Masz problem? Jedź na Hackney!
Trzech żydowskich konserwatystów o polskich korzeniach w jednym councilu to ewenement na skalę Wielkiej Brytanii. Ma on miejsce w londyńskiej dzielnicy Hackney, a dokładnie w jej północnym okręgu.
- 23.02.2010 06:00 (aktualizacja 03.08.2023 05:26)
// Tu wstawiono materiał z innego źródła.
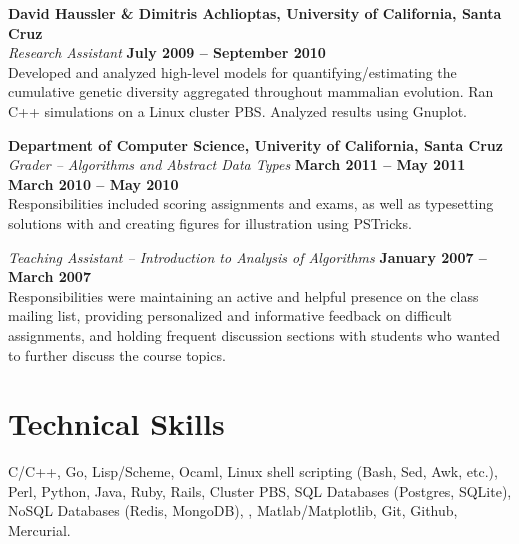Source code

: \documentclass[margin,line]{resume}
\begin{document}
\begin{resume}
    \textbf{David Haussler \& Dimitris Achlioptas, University of California, Santa Cruz} \vspace{2mm}\\\vspace{1mm}%
    \textsl{Research Assistant} \hfill \textbf{July 2009 -- September 2010}\\
    Developed and analyzed high-level models for quantifying/estimating
    the cumulative genetic diversity aggregated throughout mammalian
    evolution. Ran C++ simulations on a Linux cluster PBS. Analyzed
    results using Gnuplot.

    \textbf{Department of Computer Science, Univerity of California, Santa Cruz} \vspace{2mm}\\\vspace{1mm}%
    \textsl{Grader -- Algorithms and Abstract Data Types} \hfill \textbf{March 2011 -- May 2011}\\
    \vspace{0mm}    \hfill \textbf{March 2010 -- May 2010}\\
    Responsibilities included scoring assignments and exams, as well as
    typesetting solutions with \LaTeXe and creating figures for illustration
    using PSTricks.

    \textsl{Teaching Assistant -- Introduction to Analysis of Algorithms} \hfill \textbf{January 2007 -- March 2007}\\
    Responsibilities were maintaining an active and helpful presence
    on the class mailing list, providing personalized and informative
    feedback on difficult assignments, and holding frequent discussion
    sections with students who wanted to further discuss the course
    topics.

    \section{\mysidestyle Technical Skills} 

    C/C++, Go, Lisp/Scheme, Ocaml,
    Linux shell scripting (Bash, Sed, Awk, etc.),
    Perl, Python, Java, Ruby, Rails, Cluster PBS,
    SQL Databases (Postgres, SQLite),
    NoSQL Databases (Redis, MongoDB),
    \LaTeXe, Matlab/Matplotlib, Git, Github,
    Mercurial.


\end{resume}
\end{document}

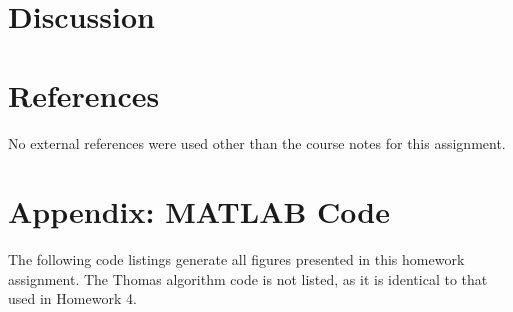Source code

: \documentclass[11pt]{article}
\begin{document}
\section{Discussion} %

\section{References} %

No external references were used other than the course notes for this assignment.

\section*{Appendix: MATLAB Code} %

The following code listings generate all figures presented in this homework assignment. The Thomas algorithm code is not listed, as it is identical to that used in Homework 4.


\end{document}

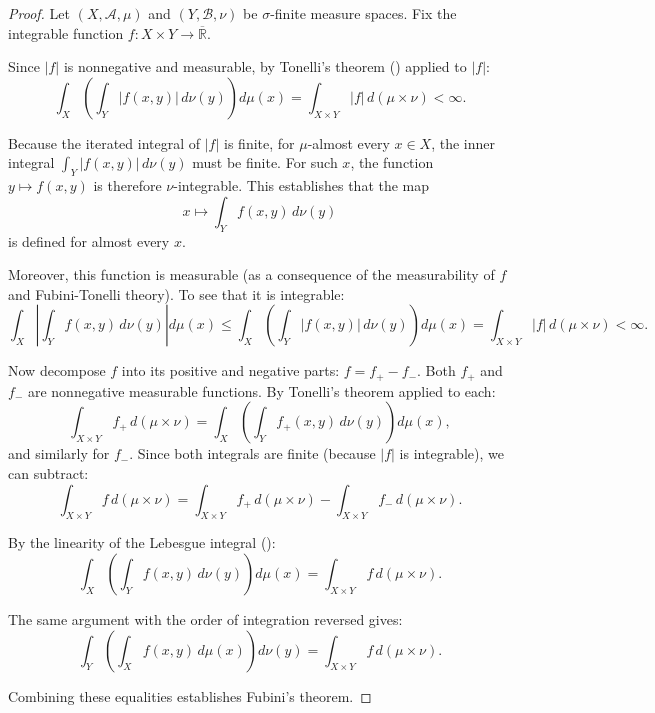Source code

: \begin{proof}
    Let $(X, \mathcal{A}, \mu)$ and $(Y, \mathcal{B}, \nu)$ be $\sigma$-finite measure spaces. Fix the integrable function $f : X \times Y \to \overline{\mathbb{R}}$.

    Since $|f|$ is nonnegative and measurable, by Tonelli's theorem () applied to $|f|$:
    $$\int_X \left(\int_Y |f(x,y)|\,d\nu(y)\right) d\mu(x) = \int_{X \times Y} |f|\,d(\mu \times \nu) < \infty.$$

    Because the iterated integral of $|f|$ is finite, for $\mu$-almost every $x \in X$, the inner integral $\int_Y |f(x,y)|\,d\nu(y)$ must be finite. For such $x$, the function $y \mapsto f(x,y)$ is therefore $\nu$-integrable. This establishes that the map
    $$x \mapsto \int_Y f(x,y)\,d\nu(y)$$
    is defined for almost every $x$.

    Moreover, this function is measurable (as a consequence of the measurability of $f$ and Fubini-Tonelli theory). To see that it is integrable:
    $$\int_X \left|\int_Y f(x,y)\,d\nu(y)\right| d\mu(x) \leq \int_X \left(\int_Y |f(x,y)|\,d\nu(y)\right) d\mu(x) = \int_{X \times Y} |f|\,d(\mu \times \nu) < \infty.$$

    Now decompose $f$ into its positive and negative parts: $f = f_+ - f_-$. Both $f_+$ and $f_-$ are nonnegative measurable functions. By Tonelli's theorem applied to each:
    $$\int_{X \times Y} f_+\,d(\mu \times \nu) = \int_X \left(\int_Y f_+(x,y)\,d\nu(y)\right) d\mu(x),$$
    and similarly for $f_-$. Since both integrals are finite (because $|f|$ is integrable), we can subtract:
    $$\int_{X \times Y} f\,d(\mu \times \nu) = \int_{X \times Y} f_+\,d(\mu \times \nu) - \int_{X \times Y} f_-\,d(\mu \times \nu).$$

    By the linearity of the Lebesgue integral ():
    $$\int_X \left(\int_Y f(x,y)\,d\nu(y)\right) d\mu(x) = \int_{X \times Y} f\,d(\mu \times \nu).$$

    The same argument with the order of integration reversed gives:
    $$\int_Y \left(\int_X f(x,y)\,d\mu(x)\right) d\nu(y) = \int_{X \times Y} f\,d(\mu \times \nu).$$

    Combining these equalities establishes Fubini's theorem.
\end{proof}
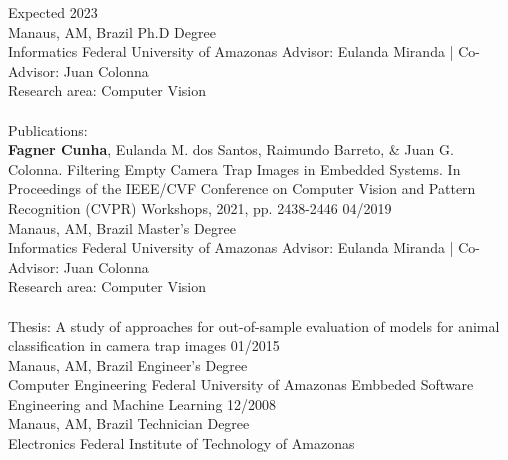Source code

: \documentclass[10pt]{developercv} %
\begin{document}
\begin{entrylist}
  \entry
  {Expected 2023\\\footnotesize{Manaus, AM, Brazil}}
  {Ph.D Degree\\Informatics}
  {Federal University of Amazonas}
  {Advisor: Eulanda Miranda | Co-Advisor: Juan Colonna\\
  Research area: Computer Vision\\\\
  Publications:\\
  \textbf{Fagner Cunha}, Eulanda M. dos Santos, Raimundo Barreto, \& Juan G. 
Colonna. Filtering Empty Camera Trap Images in Embedded Systems. In Proceedings 
of the IEEE/CVF Conference on Computer Vision and Pattern 
Recognition (CVPR) Workshops, 2021, pp. 2438-2446}
  \entry
  {04/2019\\\footnotesize{Manaus, AM, Brazil}}
  {Master's Degree\\Informatics}
  {Federal University of Amazonas}
  {Advisor: Eulanda Miranda | Co-Advisor: Juan Colonna\\
  Research area: Computer Vision\\\\
 Thesis: A study of approaches for out-of-sample evaluation of models for 
animal classification in camera trap images}
  \entry
  {01/2015\\\footnotesize{Manaus, AM, Brazil}}
  {Engineer's Degree\\Computer Engineering}
  {Federal University of Amazonas}
  {Embbeded Software Engineering and Machine Learning}
  \entry
  {12/2008\\\footnotesize{Manaus, AM, Brazil}}
  {Technician Degree\\Electronics}
  {Federal Institute of Technology of Amazonas}
  {}
\end{entrylist}



\end{document}
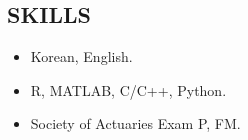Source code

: \documentclass[margin, 10pt]{res} %
\begin{document}
\begin{resume}
\vspace{.2cm}



\section{\sf SKILLS} 
\begin{itemize} \itemsep -1pt
	\item{ Korean, English.}
	\item{ R, MATLAB, C/C++, Python.}
	\item{ Society of Actuaries Exam P, FM.}
\end{itemize}
\vspace{.2cm}




\end{resume}
\end{document}
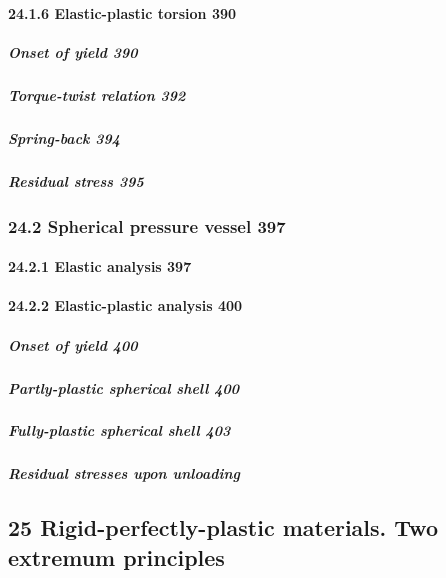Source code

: \hypertarget{elastic-plastic-torsion-390}{%
\paragraph{24.1.6 Elastic-plastic torsion
390}\label{elastic-plastic-torsion-390}}

\hypertarget{onset-of-yield-390}{%
\subparagraph{Onset of yield 390}\label{onset-of-yield-390}}

\hypertarget{torque-twist-relation-392}{%
\subparagraph{Torque-twist relation
392}\label{torque-twist-relation-392}}

\hypertarget{spring-back-394}{%
\subparagraph{Spring-back 394}\label{spring-back-394}}

\hypertarget{residual-stress-395}{%
\subparagraph{Residual stress 395}\label{residual-stress-395}}

\hypertarget{spherical-pressure-vessel-397}{%
\subsubsection{24.2 Spherical pressure vessel
397}\label{spherical-pressure-vessel-397}}

\hypertarget{elastic-analysis-397}{%
\paragraph{24.2.1 Elastic analysis 397}\label{elastic-analysis-397}}

\hypertarget{elastic-plastic-analysis-400}{%
\paragraph{24.2.2 Elastic-plastic analysis
400}\label{elastic-plastic-analysis-400}}

\hypertarget{onset-of-yield-400}{%
\subparagraph{Onset of yield 400}\label{onset-of-yield-400}}

\hypertarget{partly-plastic-spherical-shell-400}{%
\subparagraph{Partly-plastic spherical shell
400}\label{partly-plastic-spherical-shell-400}}

\hypertarget{fully-plastic-spherical-shell-403}{%
\subparagraph{Fully-plastic spherical shell
403}\label{fully-plastic-spherical-shell-403}}

\hypertarget{residual-stresses-upon-unloading}{%
\subparagraph{Residual stresses upon
unloading}\label{residual-stresses-upon-unloading}}

\hypertarget{rigid-perfectly-plastic-materials.-two-extremum-principles}{%
\subsection{25 Rigid-perfectly-plastic materials. Two extremum
principles}\label{rigid-perfectly-plastic-materials.-two-extremum-principles}}

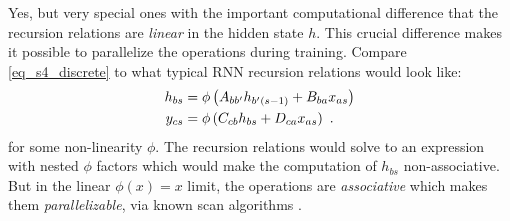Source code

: Yes, but very special ones with the important computational difference that the recursion relations
are \textit{linear} in the hidden state $ h $. This crucial difference makes it possible to
parallelize the operations during training. Compare \eqref{eq_s4_discrete} to what typical RNN
recursion relations would look like:
\begin{align}
    h  _{ bs } &= \phi \left (A  _{ b b' }h _{ b' (s-1) } + B  _{ b a }x  _{ as }\right )\nonumber\\
    y  _{ cs } &= \phi\left (C _{ c b }h  _{ bs } + D _{ c a }x  _{ as }\right ) \label{eq_rnn_comparison} \ .
\end{align}
for some non-linearity $ \phi $.  The recursion relations would solve to an expression with nested
$ \phi $ factors which would make the computation of $ h _{ bs } $ non-associative. But in the linear $
\phi(x) = x$ limit, the operations are \textit{associative} which makes them
\textit{parallelizable}, via known scan algorithms \cite{prefixSumsBlelloch}.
Z Simche Steinbergerem umawiam się na Clapton Road. Reprezentuje okręg New River, obszar pomiędzy stacją Seven Sisters i Manor House. Jest Żydem. Konserwatystą. Londyńczykiem i synem wrocławianki. Czeka na mnie przed domem handlowym Netto. Wysoki, w tradycyjnej mycce na głowie i z telefonem przy uchu. Wita mnie skinieniem ręki i „na migi” prosi o cierpliwość. Rozmawia przez telefon. Nie, nie chodzi tu o złe wychowanie. Taki już jest – zawsze odbiera telefon, nigdy go nie wyłącza i cierpliwie tłumaczy interesantom co i jak. A jeśli z jakiegoś powodu akurat nie może rozmawiać, to oddzwania. Nie ważne, że nie zna numeru. Przekonuję się o tym wszystkim nieco później.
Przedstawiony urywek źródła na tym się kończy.